__Exercise__.
Scan the records for "Name" and copy each line that contains it.

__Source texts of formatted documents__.
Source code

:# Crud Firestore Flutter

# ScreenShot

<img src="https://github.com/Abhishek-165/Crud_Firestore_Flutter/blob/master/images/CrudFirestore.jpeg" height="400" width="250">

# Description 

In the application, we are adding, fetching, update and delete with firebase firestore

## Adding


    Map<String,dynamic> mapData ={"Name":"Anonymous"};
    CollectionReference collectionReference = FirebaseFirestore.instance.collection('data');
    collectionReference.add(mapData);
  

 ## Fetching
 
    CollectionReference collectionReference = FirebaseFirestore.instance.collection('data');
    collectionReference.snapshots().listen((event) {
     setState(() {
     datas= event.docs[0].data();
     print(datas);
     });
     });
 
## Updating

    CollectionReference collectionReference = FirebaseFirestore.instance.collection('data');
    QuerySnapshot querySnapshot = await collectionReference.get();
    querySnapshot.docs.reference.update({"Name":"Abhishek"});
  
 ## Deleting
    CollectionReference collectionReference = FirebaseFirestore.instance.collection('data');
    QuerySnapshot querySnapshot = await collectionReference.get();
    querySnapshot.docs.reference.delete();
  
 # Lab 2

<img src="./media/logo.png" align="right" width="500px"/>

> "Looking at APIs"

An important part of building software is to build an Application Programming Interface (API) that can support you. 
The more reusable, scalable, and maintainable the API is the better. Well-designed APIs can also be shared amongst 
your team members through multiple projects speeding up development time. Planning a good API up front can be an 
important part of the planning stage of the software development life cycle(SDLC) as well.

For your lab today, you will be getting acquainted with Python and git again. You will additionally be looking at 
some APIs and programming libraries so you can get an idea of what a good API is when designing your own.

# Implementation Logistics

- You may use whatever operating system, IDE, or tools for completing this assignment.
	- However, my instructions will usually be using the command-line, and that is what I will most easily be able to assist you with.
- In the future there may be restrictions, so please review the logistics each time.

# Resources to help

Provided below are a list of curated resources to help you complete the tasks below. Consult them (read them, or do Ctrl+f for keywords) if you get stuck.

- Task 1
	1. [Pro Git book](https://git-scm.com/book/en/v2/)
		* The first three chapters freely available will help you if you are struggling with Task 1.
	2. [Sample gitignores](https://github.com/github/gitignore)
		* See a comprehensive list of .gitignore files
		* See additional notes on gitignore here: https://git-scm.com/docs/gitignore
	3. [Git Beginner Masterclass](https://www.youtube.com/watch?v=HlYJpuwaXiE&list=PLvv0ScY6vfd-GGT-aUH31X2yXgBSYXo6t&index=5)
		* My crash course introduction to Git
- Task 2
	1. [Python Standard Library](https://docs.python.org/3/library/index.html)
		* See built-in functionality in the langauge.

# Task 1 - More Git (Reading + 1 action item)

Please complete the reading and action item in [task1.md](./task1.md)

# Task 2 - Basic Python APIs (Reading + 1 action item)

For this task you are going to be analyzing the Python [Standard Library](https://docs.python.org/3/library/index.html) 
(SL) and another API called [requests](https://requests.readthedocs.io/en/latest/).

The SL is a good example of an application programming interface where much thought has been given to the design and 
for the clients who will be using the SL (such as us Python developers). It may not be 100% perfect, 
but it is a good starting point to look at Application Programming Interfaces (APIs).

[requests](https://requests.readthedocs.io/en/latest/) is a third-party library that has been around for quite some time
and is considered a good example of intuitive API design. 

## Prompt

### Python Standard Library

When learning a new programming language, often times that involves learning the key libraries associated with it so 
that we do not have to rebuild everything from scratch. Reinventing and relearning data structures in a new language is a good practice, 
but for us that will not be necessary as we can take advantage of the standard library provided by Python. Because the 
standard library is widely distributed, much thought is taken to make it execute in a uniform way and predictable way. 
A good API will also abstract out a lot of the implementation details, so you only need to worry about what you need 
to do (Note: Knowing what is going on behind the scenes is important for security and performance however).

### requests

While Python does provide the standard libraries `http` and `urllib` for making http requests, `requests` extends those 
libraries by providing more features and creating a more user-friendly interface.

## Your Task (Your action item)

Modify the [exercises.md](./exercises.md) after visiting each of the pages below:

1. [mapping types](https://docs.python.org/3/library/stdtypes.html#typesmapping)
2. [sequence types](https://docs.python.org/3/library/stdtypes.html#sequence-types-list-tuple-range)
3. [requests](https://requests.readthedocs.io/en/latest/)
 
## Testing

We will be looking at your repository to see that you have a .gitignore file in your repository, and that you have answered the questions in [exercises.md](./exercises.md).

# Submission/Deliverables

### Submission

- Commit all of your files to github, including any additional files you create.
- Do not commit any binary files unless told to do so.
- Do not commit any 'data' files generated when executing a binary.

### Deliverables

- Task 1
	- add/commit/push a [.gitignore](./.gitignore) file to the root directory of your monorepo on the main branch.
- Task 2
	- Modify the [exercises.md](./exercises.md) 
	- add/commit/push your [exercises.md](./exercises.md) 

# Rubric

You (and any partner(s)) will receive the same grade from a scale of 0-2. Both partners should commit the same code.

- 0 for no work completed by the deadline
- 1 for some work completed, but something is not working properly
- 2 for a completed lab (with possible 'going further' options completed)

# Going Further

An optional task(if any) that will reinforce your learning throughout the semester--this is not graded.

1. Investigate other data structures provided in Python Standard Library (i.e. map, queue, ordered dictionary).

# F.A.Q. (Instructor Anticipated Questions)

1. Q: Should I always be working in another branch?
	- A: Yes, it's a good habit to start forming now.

__Task solution__.
    Map<String,dynamic> mapData ={"Name":"Anonymous"};
    querySnapshot.docs.reference.update({"Name":"Abhishek"});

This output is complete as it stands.